| Activity |
For the listing below, print exactly the lines from the line with "<p>Symm. and Theod." to the line with "<p>15, 16. The", both included, and nothing beyond them.

| Extracted data |

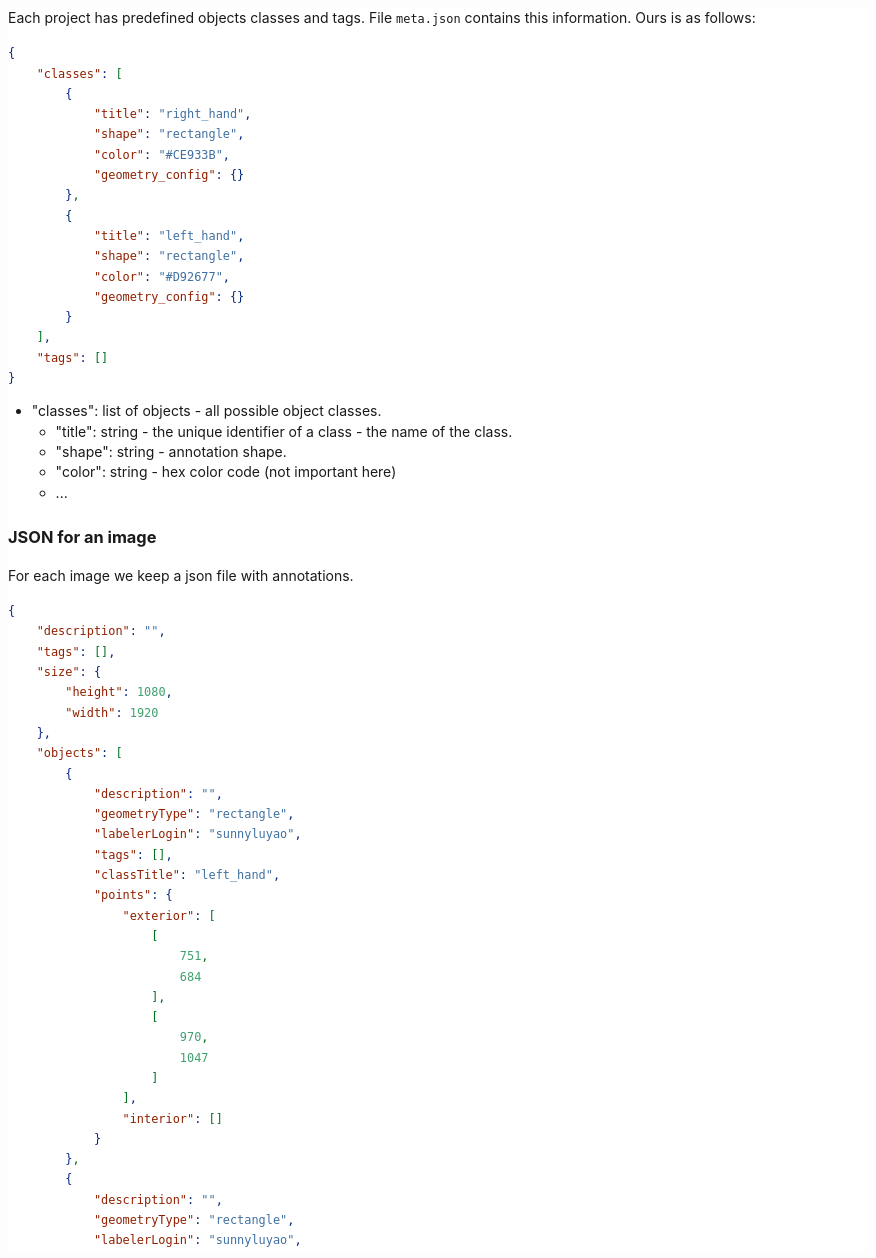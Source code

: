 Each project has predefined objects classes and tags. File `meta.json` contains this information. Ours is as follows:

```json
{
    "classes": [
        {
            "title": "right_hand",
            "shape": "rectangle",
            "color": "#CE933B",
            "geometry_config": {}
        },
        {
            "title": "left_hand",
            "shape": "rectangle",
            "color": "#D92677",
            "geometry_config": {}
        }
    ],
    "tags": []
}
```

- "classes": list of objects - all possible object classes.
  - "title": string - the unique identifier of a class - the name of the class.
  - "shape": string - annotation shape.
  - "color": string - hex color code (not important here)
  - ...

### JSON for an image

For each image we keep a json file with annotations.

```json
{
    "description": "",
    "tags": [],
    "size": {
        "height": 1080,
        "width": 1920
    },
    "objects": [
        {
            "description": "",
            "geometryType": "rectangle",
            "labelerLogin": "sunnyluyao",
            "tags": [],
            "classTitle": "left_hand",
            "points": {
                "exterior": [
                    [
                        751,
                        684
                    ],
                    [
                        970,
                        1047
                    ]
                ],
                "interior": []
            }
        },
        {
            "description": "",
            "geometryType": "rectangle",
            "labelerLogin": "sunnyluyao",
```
--
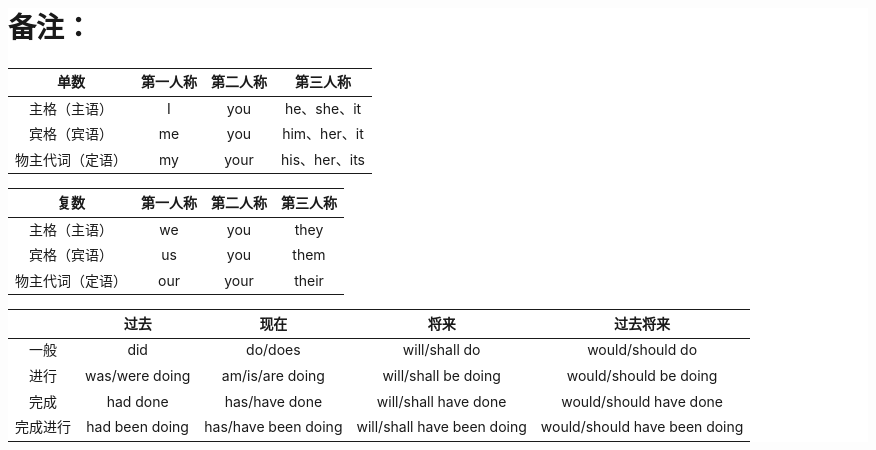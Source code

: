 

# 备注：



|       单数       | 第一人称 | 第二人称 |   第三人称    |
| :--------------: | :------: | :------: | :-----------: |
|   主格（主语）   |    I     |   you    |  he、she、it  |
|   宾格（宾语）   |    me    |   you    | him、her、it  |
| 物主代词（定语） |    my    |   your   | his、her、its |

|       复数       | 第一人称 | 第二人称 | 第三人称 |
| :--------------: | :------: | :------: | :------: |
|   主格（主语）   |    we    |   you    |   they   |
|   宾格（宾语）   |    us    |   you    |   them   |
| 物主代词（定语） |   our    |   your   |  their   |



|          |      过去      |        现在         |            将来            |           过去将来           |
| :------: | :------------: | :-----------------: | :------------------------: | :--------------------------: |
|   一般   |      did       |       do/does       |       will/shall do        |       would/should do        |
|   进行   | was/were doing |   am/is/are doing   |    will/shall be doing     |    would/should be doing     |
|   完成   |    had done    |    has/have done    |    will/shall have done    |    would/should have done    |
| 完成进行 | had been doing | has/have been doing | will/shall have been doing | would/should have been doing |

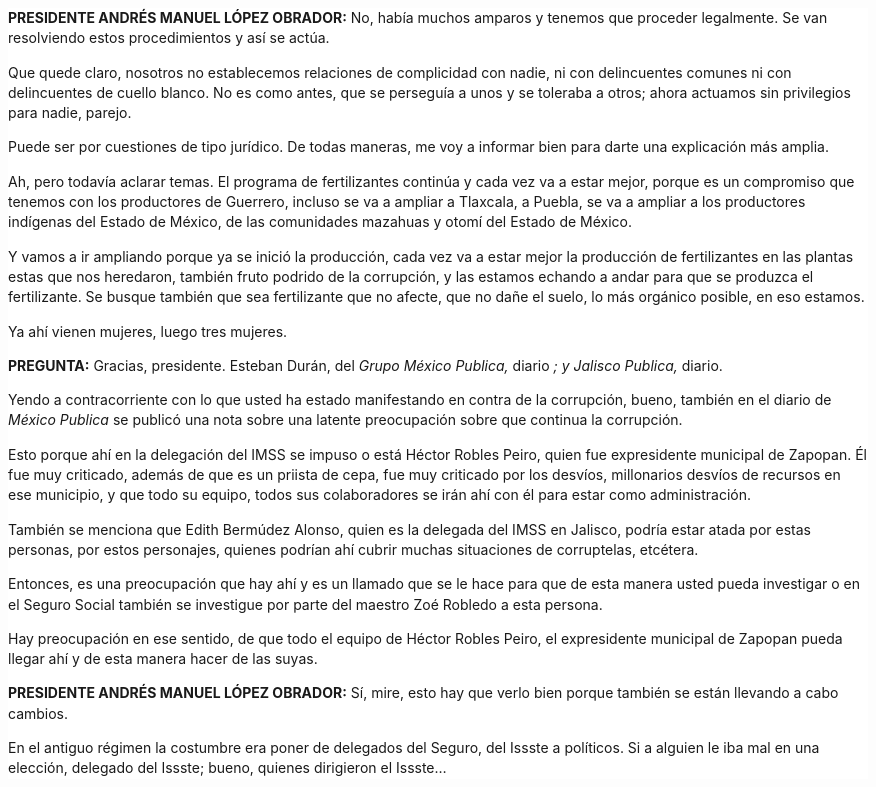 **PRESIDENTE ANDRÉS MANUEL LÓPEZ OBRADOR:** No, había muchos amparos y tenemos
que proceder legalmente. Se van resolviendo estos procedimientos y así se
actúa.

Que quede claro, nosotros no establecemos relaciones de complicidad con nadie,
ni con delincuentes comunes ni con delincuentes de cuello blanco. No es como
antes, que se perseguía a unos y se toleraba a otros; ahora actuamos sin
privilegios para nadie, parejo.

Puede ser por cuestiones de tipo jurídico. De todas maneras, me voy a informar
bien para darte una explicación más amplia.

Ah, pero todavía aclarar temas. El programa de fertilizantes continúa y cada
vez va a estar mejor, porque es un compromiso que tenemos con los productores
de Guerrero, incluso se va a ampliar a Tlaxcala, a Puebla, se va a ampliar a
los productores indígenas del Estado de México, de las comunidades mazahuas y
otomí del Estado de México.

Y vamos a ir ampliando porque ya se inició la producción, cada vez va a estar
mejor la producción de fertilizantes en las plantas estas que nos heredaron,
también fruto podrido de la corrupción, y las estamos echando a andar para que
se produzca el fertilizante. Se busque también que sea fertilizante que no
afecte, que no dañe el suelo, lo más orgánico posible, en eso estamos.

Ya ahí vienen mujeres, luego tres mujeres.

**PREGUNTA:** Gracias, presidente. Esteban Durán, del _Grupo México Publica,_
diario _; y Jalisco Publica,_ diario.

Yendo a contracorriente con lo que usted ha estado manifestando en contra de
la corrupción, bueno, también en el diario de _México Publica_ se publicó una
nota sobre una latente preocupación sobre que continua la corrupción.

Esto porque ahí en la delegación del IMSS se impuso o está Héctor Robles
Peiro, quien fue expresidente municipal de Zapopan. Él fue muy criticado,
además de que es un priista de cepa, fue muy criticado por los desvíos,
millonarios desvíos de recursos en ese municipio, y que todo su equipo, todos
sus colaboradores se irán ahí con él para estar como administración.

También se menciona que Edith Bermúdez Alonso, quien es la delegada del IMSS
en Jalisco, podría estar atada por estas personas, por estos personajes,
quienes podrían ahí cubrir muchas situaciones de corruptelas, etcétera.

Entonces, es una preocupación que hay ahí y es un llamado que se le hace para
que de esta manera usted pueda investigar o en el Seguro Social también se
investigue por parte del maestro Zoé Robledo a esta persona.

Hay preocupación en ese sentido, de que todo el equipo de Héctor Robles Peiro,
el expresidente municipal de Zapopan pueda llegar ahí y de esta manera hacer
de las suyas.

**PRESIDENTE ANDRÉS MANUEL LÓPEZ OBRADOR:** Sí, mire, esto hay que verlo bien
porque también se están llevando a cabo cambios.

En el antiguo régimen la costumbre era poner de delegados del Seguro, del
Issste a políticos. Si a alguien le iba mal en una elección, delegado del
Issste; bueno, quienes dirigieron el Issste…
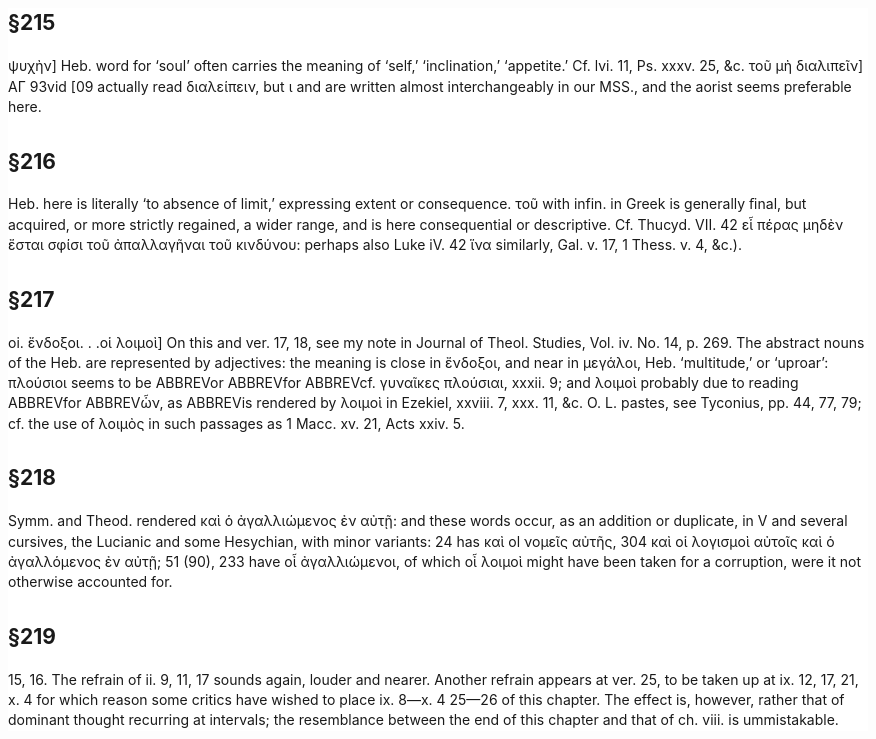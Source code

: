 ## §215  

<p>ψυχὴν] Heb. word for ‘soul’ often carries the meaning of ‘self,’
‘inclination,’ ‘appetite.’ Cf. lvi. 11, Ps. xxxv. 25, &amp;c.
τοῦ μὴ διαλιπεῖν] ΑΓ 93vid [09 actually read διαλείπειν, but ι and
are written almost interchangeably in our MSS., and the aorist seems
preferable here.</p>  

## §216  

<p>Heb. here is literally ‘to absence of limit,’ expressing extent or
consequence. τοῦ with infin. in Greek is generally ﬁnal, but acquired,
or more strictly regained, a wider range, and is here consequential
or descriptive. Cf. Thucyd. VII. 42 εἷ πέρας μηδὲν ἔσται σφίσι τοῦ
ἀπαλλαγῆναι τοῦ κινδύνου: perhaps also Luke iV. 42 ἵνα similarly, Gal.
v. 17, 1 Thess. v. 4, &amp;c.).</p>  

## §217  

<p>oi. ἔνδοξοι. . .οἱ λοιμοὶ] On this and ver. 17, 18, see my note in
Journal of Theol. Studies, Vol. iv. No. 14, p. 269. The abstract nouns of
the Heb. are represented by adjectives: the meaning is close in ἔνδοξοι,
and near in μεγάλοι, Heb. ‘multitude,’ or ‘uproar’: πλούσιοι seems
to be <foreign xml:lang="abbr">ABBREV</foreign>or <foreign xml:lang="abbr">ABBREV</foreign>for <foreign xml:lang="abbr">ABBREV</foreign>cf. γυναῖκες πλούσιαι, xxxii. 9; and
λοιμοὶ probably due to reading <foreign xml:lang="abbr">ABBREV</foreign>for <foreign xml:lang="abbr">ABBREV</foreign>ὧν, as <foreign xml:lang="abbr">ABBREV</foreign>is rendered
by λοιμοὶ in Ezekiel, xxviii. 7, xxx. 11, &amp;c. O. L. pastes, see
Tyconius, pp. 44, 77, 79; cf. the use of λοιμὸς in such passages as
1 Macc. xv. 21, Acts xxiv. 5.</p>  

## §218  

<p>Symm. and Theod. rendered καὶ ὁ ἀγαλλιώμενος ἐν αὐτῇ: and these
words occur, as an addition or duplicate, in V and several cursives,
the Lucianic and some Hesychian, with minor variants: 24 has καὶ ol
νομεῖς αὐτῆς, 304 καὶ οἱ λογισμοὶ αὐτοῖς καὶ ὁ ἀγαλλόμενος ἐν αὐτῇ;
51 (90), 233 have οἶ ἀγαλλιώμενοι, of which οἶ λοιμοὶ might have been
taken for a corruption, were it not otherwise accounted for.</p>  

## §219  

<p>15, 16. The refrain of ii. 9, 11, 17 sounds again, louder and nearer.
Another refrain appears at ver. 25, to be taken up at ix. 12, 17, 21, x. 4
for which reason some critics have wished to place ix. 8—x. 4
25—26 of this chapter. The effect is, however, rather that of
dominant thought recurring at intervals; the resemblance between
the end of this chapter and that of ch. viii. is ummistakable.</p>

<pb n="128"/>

| Answer box |
<p>Symm. and Theod. rendered καὶ ὁ ἀγαλλιώμενος ἐν αὐτῇ: and these
words occur, as an addition or duplicate, in V and several cursives,
the Lucianic and some Hesychian, with minor variants: 24 has καὶ ol
νομεῖς αὐτῆς, 304 καὶ οἱ λογισμοὶ αὐτοῖς καὶ ὁ ἀγαλλόμενος ἐν αὐτῇ;
51 (90), 233 have οἶ ἀγαλλιώμενοι, of which οἶ λοιμοὶ might have been
taken for a corruption, were it not otherwise accounted for.</p>  

## §219  

<p>15, 16. The refrain of ii. 9, 11, 17 sounds again, louder and nearer.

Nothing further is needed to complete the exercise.